PROBLEM TO WORK ON: Carry over every entry exactly as it appears in the records.

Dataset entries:
________________________

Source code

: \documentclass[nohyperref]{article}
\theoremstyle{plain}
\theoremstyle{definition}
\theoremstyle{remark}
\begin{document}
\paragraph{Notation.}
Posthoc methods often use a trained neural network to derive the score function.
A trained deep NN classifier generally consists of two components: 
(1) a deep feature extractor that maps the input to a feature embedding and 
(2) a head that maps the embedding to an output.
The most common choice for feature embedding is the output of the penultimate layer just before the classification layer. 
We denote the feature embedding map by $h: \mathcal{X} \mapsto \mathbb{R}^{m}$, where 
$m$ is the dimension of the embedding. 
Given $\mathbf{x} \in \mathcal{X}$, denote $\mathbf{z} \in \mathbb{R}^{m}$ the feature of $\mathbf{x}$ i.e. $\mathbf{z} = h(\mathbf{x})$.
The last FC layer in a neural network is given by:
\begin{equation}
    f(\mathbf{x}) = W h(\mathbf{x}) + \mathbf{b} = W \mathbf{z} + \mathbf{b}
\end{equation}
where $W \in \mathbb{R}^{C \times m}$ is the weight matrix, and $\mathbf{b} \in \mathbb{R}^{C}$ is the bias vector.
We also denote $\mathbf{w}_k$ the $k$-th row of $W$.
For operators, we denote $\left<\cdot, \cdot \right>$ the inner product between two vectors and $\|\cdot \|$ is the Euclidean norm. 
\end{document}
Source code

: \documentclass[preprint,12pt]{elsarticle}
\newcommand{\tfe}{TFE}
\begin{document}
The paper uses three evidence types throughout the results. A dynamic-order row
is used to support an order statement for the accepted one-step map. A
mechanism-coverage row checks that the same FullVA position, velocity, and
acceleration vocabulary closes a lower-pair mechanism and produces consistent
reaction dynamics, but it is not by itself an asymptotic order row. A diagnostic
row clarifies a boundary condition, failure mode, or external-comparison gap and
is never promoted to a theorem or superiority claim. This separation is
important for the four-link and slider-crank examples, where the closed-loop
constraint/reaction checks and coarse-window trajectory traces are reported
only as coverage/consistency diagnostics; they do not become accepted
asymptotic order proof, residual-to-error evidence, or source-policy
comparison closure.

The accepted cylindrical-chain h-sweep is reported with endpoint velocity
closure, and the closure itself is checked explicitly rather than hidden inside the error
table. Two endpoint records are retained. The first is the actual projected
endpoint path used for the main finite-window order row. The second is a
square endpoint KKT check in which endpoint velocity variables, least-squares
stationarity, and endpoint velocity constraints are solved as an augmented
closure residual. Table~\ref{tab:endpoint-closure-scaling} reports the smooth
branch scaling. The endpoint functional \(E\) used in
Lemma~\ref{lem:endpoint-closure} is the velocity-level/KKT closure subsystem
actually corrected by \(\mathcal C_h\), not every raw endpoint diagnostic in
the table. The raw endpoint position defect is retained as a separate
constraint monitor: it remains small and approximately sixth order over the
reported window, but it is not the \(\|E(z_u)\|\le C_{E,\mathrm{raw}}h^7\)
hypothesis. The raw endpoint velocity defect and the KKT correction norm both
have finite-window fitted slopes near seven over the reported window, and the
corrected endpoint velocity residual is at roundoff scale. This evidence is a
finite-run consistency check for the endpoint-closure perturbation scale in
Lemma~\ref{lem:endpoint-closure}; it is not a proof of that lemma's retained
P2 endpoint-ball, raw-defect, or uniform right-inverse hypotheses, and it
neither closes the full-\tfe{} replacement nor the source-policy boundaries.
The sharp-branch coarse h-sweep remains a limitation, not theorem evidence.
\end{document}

________________________

ANSWER SECTION:
Source code

: \documentclass[nohyperref]{article}
\theoremstyle{plain}
\theoremstyle{definition}
\theoremstyle{remark}
\begin{document}
\paragraph{Notation.}
Posthoc methods often use a trained neural network to derive the score function.
A trained deep NN classifier generally consists of two components: 
(1) a deep feature extractor that maps the input to a feature embedding and 
(2) a head that maps the embedding to an output.
The most common choice for feature embedding is the output of the penultimate layer just before the classification layer. 
We denote the feature embedding map by $h: \mathcal{X} \mapsto \mathbb{R}^{m}$, where 
$m$ is the dimension of the embedding. 
Given $\mathbf{x} \in \mathcal{X}$, denote $\mathbf{z} \in \mathbb{R}^{m}$ the feature of $\mathbf{x}$ i.e. $\mathbf{z} = h(\mathbf{x})$.
The last FC layer in a neural network is given by:
\begin{equation}
    f(\mathbf{x}) = W h(\mathbf{x}) + \mathbf{b} = W \mathbf{z} + \mathbf{b}
\end{equation}
where $W \in \mathbb{R}^{C \times m}$ is the weight matrix, and $\mathbf{b} \in \mathbb{R}^{C}$ is the bias vector.
We also denote $\mathbf{w}_k$ the $k$-th row of $W$.
For operators, we denote $\left<\cdot, \cdot \right>$ the inner product between two vectors and $\|\cdot \|$ is the Euclidean norm. 
\end{document}
Source code

: \documentclass[preprint,12pt]{elsarticle}
\newcommand{\tfe}{TFE}
\begin{document}
The paper uses three evidence types throughout the results. A dynamic-order row
is used to support an order statement for the accepted one-step map. A
mechanism-coverage row checks that the same FullVA position, velocity, and
acceleration vocabulary closes a lower-pair mechanism and produces consistent
reaction dynamics, but it is not by itself an asymptotic order row. A diagnostic
row clarifies a boundary condition, failure mode, or external-comparison gap and
is never promoted to a theorem or superiority claim. This separation is
important for the four-link and slider-crank examples, where the closed-loop
constraint/reaction checks and coarse-window trajectory traces are reported
only as coverage/consistency diagnostics; they do not become accepted
asymptotic order proof, residual-to-error evidence, or source-policy
comparison closure.

The accepted cylindrical-chain h-sweep is reported with endpoint velocity
closure, and the closure itself is checked explicitly rather than hidden inside the error
table. Two endpoint records are retained. The first is the actual projected
endpoint path used for the main finite-window order row. The second is a
square endpoint KKT check in which endpoint velocity variables, least-squares
stationarity, and endpoint velocity constraints are solved as an augmented
closure residual. Table~\ref{tab:endpoint-closure-scaling} reports the smooth
branch scaling. The endpoint functional \(E\) used in
Lemma~\ref{lem:endpoint-closure} is the velocity-level/KKT closure subsystem
actually corrected by \(\mathcal C_h\), not every raw endpoint diagnostic in
the table. The raw endpoint position defect is retained as a separate
constraint monitor: it remains small and approximately sixth order over the
reported window, but it is not the \(\|E(z_u)\|\le C_{E,\mathrm{raw}}h^7\)
hypothesis. The raw endpoint velocity defect and the KKT correction norm both
have finite-window fitted slopes near seven over the reported window, and the
corrected endpoint velocity residual is at roundoff scale. This evidence is a
finite-run consistency check for the endpoint-closure perturbation scale in
Lemma~\ref{lem:endpoint-closure}; it is not a proof of that lemma's retained
P2 endpoint-ball, raw-defect, or uniform right-inverse hypotheses, and it
neither closes the full-\tfe{} replacement nor the source-policy boundaries.
The sharp-branch coarse h-sweep remains a limitation, not theorem evidence.
\end{document}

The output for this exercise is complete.